As evidenced by several previous questions of mine, I'm working a project to design a sprinkler controller. This involves driving one of 16 solenoids (well, probably only one at a time...) based on a schedule. I have the microcontroller sorted out, and the software is just about finished up.
As reference, the solenoids I'm driving are generally between 300mA and 500mA inrush current, and 200mA and 400mA holding current. They're driven at 24VAC.
My initial hardware design involved a set of SSRs, of this Sharp variety. They're non-zero-crossing type optoisolated triac-output SSRs. I've tested the solenoids with these, and they seem to work well. The datasheet shows a protection diode (which is probably overkill) and a snubber circuit (to be used especially when driving inductive loads), but I gleefully ignored that advice, and I haven't seen any ill effects yet.
Because I'm curious, I took a peek inside a couple of commercial controllers. Inside, I saw nothing that looked to me like my SSRs. One of them had what seemed to be a set of TO-220 size triacs. I couldn't see what other componentry surrounded the triacs.
My question is, what would a professional use to drive these solenoids? Are the SSRs overkill in this application? Would it be simpler and cheaper to just use logic-level triacs directly? Is my lack of a snubber circuit going to come back and bite me eventually by destroying the SSR, the solenoid, the MCU, or my entire neighborhood in a flaming fireball of death?
Note
To all those suggesting DC solenoids, please don't. Commercial sprinkler systems use AC solenoids. That's just the way it is. I will not be using DC solenoids, because Home Depot, Lowes, and others don't sell DC sprinkler valves. Such a thing (to my knowledge) doesn't exist, at least not in markets where the average home user would be.
To be absolutely clear
I'm not asking for a list of possible ways to drive solenoids. I can imagine a lot, and there are lots more available out there. I'm asking how this sort of thing is done professionaly, i.e. how it's done when designing for cost, robustness, and mass-producability.
Answer
Several comments:
- If you don't need isolation, then (obviously) you don't need any device that includes isolation, such as a SSR. If you do need isolation, you probably don't need it for each channel. A single isolation gap, for all 16 channels, should be enough. All this could save you money.

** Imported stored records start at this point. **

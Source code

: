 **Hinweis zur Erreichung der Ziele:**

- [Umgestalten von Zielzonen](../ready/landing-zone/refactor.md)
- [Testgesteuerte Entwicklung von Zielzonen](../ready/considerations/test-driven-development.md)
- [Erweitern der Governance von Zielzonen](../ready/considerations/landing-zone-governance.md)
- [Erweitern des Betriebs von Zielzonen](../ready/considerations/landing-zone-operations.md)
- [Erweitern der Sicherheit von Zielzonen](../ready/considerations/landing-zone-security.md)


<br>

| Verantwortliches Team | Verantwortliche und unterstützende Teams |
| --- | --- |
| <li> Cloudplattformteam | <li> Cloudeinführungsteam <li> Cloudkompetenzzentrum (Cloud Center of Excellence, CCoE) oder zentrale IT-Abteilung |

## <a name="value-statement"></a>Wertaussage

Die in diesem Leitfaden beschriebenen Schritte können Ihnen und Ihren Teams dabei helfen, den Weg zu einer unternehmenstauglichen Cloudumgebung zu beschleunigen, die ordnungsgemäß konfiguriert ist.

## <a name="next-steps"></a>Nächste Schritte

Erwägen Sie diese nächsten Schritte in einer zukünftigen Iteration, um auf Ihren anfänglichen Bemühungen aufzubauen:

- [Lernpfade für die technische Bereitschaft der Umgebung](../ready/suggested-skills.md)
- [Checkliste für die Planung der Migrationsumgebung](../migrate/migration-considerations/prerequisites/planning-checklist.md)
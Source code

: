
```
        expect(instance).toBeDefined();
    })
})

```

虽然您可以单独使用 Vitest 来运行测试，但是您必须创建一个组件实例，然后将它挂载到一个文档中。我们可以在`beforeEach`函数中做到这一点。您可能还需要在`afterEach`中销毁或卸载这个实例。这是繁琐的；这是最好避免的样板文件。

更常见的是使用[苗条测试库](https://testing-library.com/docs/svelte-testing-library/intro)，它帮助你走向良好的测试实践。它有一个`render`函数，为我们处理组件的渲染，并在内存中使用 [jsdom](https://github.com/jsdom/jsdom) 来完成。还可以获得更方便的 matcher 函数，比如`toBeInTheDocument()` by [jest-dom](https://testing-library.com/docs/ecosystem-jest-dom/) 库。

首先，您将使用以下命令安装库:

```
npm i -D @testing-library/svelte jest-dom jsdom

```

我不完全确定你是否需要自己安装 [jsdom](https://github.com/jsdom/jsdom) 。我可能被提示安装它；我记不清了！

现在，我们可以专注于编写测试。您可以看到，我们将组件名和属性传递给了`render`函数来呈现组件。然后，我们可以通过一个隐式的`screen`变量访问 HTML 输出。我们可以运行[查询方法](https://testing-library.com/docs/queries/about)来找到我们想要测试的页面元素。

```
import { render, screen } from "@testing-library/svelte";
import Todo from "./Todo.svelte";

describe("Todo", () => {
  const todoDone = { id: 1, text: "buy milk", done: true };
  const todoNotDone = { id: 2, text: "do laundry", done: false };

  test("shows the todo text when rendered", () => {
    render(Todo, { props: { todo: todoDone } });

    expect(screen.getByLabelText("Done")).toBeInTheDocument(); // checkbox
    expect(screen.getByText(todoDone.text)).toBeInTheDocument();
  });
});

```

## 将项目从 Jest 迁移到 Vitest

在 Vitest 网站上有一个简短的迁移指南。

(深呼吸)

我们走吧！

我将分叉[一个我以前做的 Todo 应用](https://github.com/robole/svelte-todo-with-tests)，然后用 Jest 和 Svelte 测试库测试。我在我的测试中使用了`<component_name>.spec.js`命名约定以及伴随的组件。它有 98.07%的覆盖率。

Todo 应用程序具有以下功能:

- Snubbers don't protect the switches (the SSRs, in your case). They just reduce the probability of false triggering. False triggering is not a harm for your switches (they are there to be triggered, even continuosly). The false firings are an inconvenience (or an obstacle), if your application is such that the load should never be powered when you don't want it to (e.g., you have an electric saw, there's been an accident, and you need to switch it off right away).
- Since the 24 V are AC, if you use unidirectional switches (such as MOSFETs, or BJTs), you will need two switches per channel.
EDIT: a MOSFET is unidirectional, because it conducts in both directions, but it blocks in only one direction. For instance, a normal silicon NMOSFET cannot block current from S to D, due to the parasitic diode it has. Since that diode is there, if you want to use MOSFETs for AC, you CAN, but you need to put two in anti-series (with their sources tied together, and their gates tied together), or otherwise you won't be able to block in one of the two directions. GaAs MOSFETs don't have that parasitic diode, so one device would be enough, for AC.
- I would go for a cheap TRIAC per channel (probably, without any snubber, because 24 VAC is such a low voltage, that you probably won't hit any dV/dt limit).
- A cheap TRIAC like this one would work.